EXERCISE INSTRUCTIONS:
Work through the listing below, copying each line that carries the word "HudsonmodelHudson".

EXTRACTED INFORMATION:
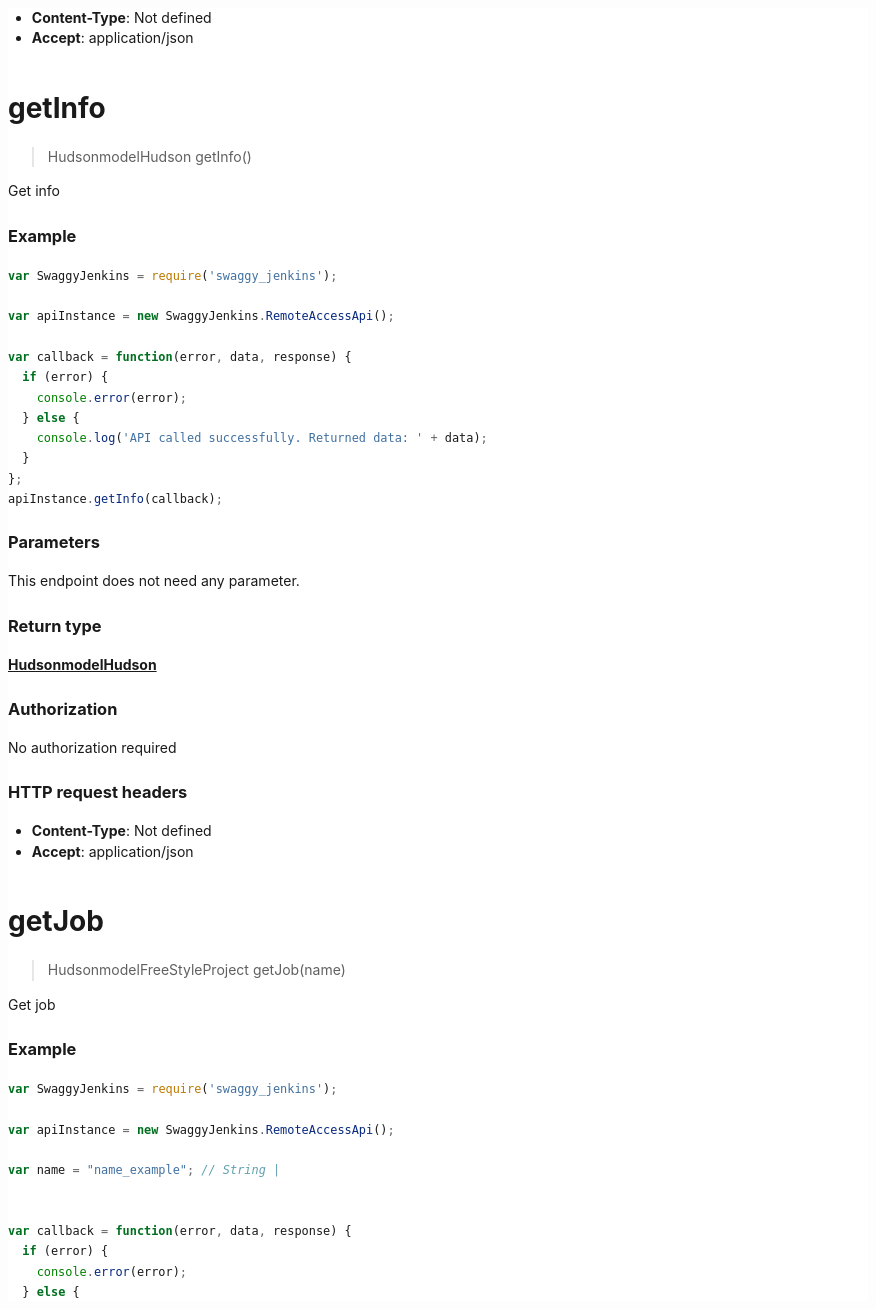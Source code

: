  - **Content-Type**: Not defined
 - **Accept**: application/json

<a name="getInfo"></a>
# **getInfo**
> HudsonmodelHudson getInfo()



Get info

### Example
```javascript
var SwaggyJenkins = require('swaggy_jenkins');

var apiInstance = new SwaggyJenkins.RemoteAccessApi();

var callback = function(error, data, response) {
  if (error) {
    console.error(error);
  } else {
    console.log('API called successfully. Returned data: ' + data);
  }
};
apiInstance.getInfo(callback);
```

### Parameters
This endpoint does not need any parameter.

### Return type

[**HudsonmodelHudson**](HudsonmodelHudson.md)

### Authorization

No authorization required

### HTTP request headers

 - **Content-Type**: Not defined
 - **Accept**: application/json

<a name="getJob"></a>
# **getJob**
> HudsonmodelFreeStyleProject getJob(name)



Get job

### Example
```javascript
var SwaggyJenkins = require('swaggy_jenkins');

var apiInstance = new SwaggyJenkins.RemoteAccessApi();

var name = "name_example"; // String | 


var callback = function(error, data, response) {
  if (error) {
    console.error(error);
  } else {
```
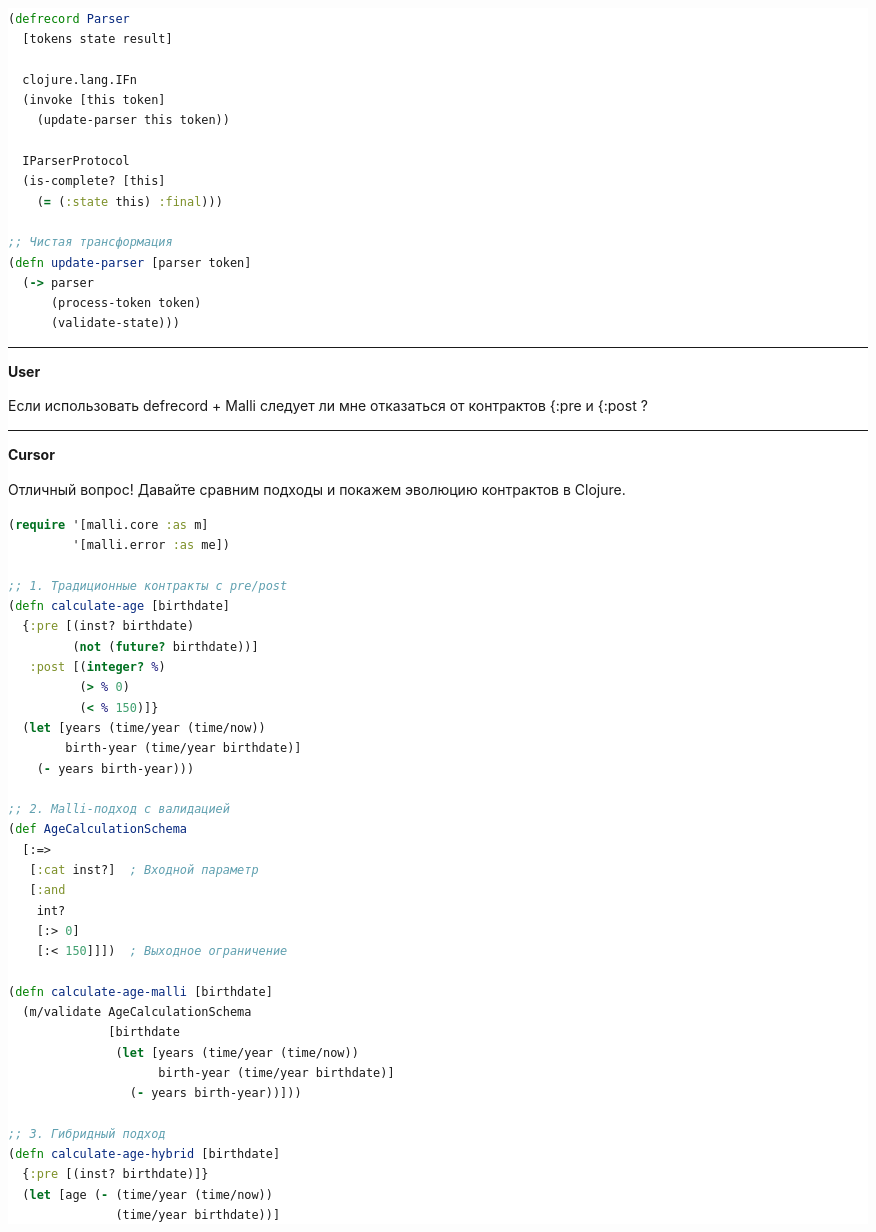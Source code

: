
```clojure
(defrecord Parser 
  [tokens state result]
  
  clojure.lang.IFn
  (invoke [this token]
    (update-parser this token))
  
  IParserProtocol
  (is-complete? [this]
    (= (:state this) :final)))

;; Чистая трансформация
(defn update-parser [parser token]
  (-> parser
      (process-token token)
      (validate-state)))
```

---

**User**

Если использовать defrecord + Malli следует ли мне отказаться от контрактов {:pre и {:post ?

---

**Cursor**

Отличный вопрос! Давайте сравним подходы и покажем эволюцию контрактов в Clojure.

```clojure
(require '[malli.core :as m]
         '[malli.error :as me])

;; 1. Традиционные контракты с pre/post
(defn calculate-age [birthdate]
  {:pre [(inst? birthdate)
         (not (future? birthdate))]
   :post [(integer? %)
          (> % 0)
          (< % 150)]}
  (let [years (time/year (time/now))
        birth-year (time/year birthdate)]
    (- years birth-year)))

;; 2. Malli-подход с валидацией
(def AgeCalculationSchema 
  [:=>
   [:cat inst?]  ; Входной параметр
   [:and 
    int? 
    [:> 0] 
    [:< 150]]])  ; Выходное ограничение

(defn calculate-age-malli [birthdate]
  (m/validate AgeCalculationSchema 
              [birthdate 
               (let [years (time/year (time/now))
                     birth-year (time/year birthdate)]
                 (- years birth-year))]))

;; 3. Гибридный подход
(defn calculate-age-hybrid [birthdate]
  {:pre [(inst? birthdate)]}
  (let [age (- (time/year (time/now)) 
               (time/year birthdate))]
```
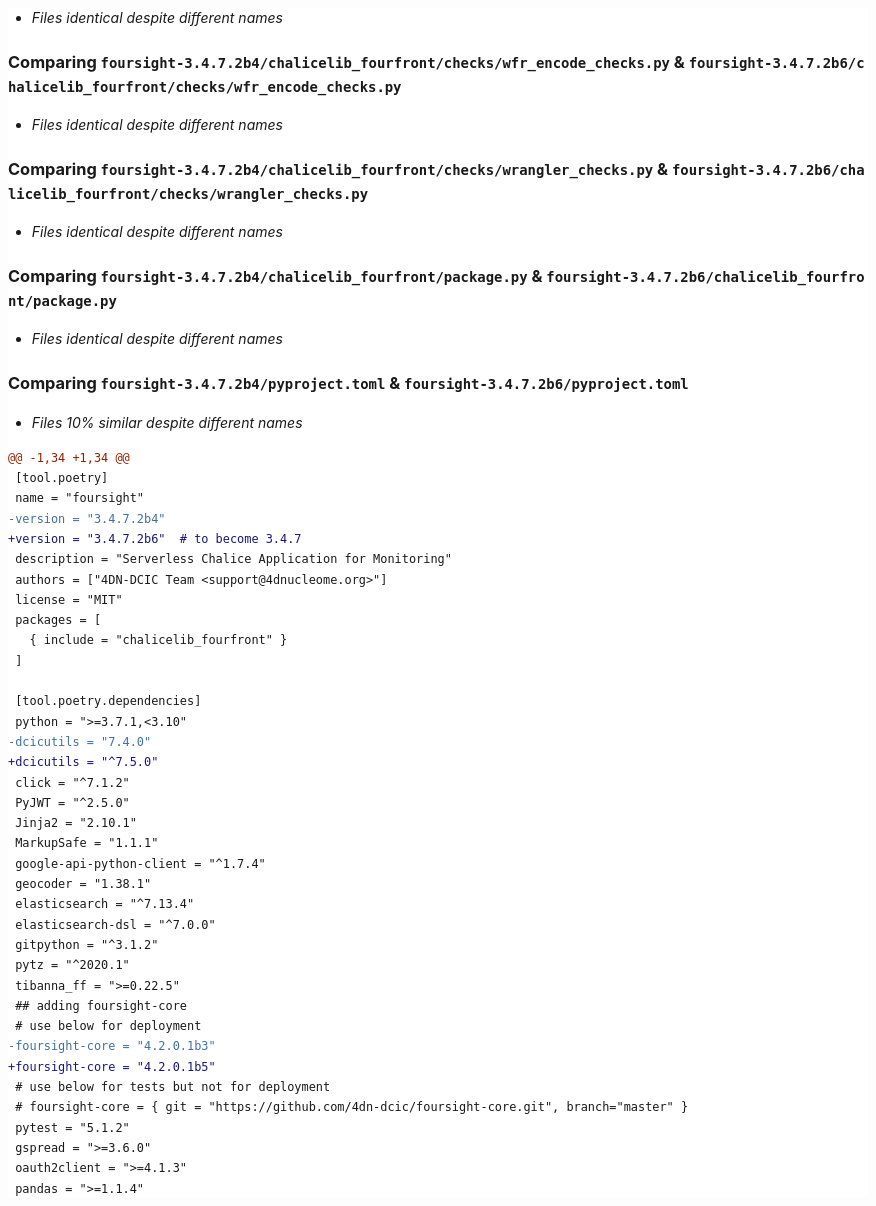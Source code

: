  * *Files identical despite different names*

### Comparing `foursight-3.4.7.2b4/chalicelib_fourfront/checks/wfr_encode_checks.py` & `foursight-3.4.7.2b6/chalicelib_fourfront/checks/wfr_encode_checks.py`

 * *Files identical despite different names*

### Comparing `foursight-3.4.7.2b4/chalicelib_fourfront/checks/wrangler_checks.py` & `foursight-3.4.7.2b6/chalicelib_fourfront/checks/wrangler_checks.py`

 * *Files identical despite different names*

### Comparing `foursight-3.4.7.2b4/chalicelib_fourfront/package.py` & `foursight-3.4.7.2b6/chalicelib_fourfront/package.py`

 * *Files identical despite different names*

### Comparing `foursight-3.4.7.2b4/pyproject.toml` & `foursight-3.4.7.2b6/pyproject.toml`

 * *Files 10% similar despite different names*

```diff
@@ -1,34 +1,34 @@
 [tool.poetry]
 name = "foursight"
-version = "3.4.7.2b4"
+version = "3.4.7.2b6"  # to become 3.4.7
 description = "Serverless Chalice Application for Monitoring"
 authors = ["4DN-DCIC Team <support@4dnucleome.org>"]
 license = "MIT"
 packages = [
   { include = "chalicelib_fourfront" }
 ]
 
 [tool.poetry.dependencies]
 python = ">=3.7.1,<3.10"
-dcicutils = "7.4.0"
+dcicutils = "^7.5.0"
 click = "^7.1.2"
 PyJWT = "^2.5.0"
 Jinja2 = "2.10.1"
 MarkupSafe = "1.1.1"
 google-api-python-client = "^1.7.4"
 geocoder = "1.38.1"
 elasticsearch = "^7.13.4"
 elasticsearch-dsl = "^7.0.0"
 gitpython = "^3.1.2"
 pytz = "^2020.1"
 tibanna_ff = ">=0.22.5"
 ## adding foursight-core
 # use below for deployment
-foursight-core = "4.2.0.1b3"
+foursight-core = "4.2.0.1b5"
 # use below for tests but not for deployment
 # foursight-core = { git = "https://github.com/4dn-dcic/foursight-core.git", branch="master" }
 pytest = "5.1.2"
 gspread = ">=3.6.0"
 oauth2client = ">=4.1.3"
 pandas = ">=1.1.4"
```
==
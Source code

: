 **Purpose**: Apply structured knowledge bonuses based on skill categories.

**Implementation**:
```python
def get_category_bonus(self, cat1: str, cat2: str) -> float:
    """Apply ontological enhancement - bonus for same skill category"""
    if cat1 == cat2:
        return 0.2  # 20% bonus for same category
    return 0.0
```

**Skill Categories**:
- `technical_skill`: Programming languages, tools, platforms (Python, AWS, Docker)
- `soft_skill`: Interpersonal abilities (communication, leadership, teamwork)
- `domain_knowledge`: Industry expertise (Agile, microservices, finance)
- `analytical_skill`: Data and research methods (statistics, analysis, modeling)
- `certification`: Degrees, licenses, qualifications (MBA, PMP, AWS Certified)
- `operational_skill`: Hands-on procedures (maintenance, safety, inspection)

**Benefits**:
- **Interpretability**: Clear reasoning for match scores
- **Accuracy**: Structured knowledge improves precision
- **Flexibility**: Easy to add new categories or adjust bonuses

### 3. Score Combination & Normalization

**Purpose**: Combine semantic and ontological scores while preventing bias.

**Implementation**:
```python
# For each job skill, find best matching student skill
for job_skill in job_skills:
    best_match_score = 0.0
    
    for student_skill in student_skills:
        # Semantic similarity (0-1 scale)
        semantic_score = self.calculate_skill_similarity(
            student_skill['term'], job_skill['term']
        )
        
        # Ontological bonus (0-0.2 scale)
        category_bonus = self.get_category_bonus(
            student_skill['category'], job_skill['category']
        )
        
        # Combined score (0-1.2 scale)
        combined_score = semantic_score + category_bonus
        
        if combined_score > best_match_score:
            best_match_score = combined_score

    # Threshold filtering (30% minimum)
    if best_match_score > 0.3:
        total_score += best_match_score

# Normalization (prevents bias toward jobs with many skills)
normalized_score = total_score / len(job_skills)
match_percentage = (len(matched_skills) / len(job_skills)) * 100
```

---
==
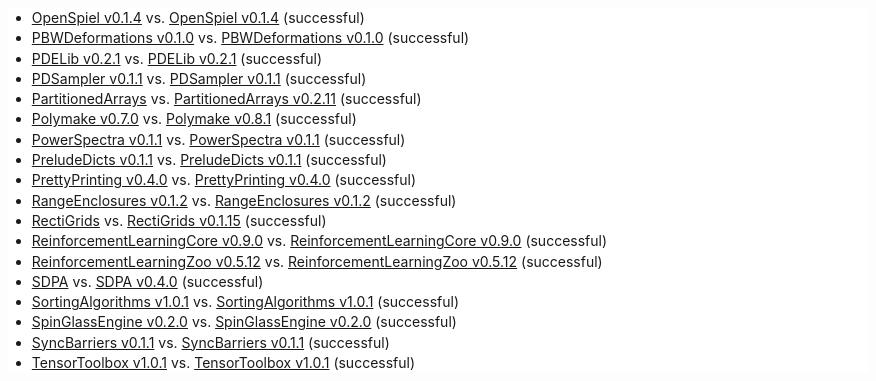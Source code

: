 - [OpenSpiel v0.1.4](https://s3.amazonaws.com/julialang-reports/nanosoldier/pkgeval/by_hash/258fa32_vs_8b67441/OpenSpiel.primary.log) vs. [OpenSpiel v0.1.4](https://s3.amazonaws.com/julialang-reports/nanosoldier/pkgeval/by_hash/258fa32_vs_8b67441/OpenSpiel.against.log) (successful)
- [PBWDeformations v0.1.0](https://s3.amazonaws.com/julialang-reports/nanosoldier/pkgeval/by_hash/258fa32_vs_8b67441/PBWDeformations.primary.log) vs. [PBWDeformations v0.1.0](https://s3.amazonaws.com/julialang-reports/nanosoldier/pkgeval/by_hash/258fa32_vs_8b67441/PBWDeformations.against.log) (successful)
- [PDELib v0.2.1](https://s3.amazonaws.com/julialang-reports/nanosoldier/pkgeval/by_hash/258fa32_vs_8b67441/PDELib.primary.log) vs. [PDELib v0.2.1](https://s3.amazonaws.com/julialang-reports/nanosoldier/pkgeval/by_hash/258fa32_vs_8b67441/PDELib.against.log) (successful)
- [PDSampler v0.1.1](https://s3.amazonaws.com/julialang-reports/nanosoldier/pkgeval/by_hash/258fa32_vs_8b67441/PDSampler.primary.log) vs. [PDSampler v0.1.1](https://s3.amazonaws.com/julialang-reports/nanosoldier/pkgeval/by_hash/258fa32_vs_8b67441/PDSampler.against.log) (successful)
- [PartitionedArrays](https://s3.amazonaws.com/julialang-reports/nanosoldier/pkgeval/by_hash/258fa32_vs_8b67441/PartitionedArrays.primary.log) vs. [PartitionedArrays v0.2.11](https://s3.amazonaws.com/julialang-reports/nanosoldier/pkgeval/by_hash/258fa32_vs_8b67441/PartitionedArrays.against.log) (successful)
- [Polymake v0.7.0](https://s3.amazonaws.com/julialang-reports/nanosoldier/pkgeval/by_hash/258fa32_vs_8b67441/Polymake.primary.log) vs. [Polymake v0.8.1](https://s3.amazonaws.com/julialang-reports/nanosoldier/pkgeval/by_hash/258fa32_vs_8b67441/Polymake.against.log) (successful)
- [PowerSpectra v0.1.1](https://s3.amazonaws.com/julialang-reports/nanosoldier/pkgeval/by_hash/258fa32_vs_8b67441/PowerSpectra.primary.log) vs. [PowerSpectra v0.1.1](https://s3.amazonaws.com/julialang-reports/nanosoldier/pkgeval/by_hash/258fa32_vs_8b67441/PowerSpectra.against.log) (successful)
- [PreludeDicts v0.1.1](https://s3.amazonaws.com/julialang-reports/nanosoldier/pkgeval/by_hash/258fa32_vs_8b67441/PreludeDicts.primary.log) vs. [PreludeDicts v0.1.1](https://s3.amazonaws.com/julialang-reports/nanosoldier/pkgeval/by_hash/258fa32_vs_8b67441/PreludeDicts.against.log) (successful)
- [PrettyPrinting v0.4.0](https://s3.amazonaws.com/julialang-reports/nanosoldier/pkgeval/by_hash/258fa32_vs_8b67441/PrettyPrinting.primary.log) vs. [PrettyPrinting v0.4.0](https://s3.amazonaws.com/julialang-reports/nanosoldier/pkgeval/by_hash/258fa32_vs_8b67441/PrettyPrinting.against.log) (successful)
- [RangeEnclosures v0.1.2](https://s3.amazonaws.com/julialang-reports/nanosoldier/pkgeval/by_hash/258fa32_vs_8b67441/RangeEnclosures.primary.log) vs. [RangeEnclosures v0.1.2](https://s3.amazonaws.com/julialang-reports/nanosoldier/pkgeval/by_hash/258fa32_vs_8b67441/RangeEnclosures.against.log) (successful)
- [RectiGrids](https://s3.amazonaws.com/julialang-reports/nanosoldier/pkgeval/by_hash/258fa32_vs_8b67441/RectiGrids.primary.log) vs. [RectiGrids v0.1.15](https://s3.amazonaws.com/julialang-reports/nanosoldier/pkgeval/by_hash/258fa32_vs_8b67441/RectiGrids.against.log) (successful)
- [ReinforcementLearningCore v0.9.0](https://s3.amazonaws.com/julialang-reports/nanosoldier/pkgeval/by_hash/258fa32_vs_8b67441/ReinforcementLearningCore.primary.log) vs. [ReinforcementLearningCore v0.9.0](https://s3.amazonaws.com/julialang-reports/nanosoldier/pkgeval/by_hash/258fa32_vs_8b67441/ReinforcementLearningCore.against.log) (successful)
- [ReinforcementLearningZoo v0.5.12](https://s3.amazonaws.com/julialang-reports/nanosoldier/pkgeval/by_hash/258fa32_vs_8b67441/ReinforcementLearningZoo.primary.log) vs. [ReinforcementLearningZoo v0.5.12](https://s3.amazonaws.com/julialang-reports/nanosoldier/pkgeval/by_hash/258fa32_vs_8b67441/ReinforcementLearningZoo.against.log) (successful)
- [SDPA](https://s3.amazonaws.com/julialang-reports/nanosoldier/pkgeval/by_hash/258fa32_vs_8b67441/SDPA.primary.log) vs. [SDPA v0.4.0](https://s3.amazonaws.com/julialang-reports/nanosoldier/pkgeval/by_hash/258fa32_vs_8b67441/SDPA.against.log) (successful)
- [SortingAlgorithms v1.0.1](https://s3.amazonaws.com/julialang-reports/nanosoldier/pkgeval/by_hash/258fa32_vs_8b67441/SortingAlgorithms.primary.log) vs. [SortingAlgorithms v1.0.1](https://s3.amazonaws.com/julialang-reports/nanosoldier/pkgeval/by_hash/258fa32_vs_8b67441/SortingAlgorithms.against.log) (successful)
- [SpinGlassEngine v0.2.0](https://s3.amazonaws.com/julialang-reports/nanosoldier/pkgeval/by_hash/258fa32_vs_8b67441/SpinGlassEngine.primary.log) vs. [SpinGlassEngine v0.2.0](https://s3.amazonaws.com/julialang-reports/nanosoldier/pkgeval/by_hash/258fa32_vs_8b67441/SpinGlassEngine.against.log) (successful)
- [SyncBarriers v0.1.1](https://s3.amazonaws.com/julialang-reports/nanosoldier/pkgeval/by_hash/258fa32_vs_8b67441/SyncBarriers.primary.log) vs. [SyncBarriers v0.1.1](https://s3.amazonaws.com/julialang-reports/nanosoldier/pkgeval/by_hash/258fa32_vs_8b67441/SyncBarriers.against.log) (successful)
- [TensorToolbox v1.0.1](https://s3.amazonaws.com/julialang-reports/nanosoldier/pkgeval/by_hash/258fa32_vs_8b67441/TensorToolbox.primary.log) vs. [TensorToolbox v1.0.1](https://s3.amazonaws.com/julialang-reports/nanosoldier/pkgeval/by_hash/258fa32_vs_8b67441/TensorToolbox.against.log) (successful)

OUTPUT OF THE EXERCISE:
> HudsonmodelHudson getInfo()
[**HudsonmodelHudson**](HudsonmodelHudson.md)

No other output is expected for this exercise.